Amazon MWAA frequently asked questions
This page describes common questions you may encounter when using Amazon Managed Workflows for Apache Airflow.
Contents
- Supported versions
- Use cases
- Environment specifications
- How much task storage is available to each environment?
- What is the default operating system used for Amazon MWAA environments?
- Can I use a custom image for my Amazon MWAA environment?
- Is Amazon MWAA HIPAA compliant?
- Does Amazon MWAA support Spot Instances?
- Does Amazon MWAA support a custom domain?
- Can I SSH into my environment?
- Why is a self-referencing rule required on the VPC security group?

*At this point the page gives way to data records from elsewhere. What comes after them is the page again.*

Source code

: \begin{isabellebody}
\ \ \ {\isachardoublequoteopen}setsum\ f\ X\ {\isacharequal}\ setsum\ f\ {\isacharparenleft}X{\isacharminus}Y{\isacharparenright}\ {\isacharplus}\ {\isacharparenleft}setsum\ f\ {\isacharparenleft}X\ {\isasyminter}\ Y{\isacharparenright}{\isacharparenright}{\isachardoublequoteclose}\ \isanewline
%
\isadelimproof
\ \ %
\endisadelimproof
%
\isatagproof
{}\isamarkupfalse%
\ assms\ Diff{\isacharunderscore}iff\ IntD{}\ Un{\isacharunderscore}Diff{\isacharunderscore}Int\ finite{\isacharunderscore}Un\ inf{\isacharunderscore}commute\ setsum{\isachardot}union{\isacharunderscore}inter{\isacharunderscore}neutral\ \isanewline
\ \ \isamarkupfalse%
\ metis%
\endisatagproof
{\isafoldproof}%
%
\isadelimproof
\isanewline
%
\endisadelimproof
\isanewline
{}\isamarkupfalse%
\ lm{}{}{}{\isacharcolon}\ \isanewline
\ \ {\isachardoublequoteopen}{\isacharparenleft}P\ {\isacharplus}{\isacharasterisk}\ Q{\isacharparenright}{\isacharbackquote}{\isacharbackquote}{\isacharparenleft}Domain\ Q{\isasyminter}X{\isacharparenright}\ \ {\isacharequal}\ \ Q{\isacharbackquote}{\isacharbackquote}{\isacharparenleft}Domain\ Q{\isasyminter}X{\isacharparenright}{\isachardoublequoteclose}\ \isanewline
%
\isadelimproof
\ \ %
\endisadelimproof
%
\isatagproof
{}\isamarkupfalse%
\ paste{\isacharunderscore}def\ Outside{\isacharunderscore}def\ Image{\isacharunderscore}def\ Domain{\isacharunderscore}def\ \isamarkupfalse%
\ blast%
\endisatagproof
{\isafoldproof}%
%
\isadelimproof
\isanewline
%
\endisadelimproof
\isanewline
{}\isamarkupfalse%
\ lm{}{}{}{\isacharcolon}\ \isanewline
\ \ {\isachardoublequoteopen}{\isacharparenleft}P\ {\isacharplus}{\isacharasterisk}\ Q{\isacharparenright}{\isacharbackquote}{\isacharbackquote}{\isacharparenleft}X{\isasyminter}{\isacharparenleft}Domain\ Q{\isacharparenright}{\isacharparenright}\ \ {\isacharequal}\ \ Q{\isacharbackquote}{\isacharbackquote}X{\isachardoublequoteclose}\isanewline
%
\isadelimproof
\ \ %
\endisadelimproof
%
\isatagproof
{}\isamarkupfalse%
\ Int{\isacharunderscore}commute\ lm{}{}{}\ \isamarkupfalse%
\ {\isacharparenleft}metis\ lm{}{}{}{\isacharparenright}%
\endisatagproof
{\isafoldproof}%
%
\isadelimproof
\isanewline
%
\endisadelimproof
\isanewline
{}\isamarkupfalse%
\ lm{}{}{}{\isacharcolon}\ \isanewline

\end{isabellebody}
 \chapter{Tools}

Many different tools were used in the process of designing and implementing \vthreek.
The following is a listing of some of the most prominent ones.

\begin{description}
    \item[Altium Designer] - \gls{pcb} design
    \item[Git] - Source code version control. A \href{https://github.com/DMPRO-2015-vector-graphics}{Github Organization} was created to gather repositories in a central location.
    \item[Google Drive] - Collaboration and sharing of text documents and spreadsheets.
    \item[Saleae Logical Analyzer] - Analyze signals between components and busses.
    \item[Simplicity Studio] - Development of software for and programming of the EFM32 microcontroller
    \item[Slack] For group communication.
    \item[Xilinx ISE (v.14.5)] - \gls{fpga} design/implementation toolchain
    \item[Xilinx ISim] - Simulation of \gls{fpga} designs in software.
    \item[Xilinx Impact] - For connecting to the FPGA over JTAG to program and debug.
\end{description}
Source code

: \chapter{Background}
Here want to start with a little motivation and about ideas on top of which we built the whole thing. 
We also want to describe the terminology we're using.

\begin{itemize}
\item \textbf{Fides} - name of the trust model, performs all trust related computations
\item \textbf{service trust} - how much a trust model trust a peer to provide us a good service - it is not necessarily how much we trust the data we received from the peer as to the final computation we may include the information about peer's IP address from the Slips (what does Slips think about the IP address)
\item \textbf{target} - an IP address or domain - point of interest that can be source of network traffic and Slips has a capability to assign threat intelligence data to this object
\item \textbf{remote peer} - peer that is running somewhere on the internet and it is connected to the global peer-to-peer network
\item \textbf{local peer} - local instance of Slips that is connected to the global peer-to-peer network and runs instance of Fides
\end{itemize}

- Can I hide environments from different groups in IAM?
- Can I store temporary data on the Apache Airflow Worker?
- Can I specify more than 25 Apache Airflow Workers?
- Does Amazon MWAA support shared Amazon VPCs or shared subnets?
- Metrics
- DAGs, Operators, Connections, and other questions
- Can I use the PythonVirtualenvOperator?
- How long does it take Amazon MWAA to recognize a new DAG file?
- Why is my DAG file not picked up by Apache Airflow?
- Can I remove a plugins.zip or requirements.txt from an environment?
- Why don't I see my plugins in the Apache Airflow v2.0.2 Admin Plugins menu?
- Can I use Amazon Database Migration Service (DMS) Operators?
- When I access the Airflow REST API using the Amazon credentials, can I increase the throttling limit to more than 10 transactions per second (TPS)?
Supported versions
What does Amazon MWAA support for Apache Airflow v2?
To learn what Amazon MWAA supports, see Apache Airflow versions on Amazon Managed Workflows for Apache Airflow.
Why are older versions of Apache Airflow not supported?
We are only supporting the latest (as of launch) Apache Airflow version Apache Airflow v1.10.12 due to security concerns with older versions.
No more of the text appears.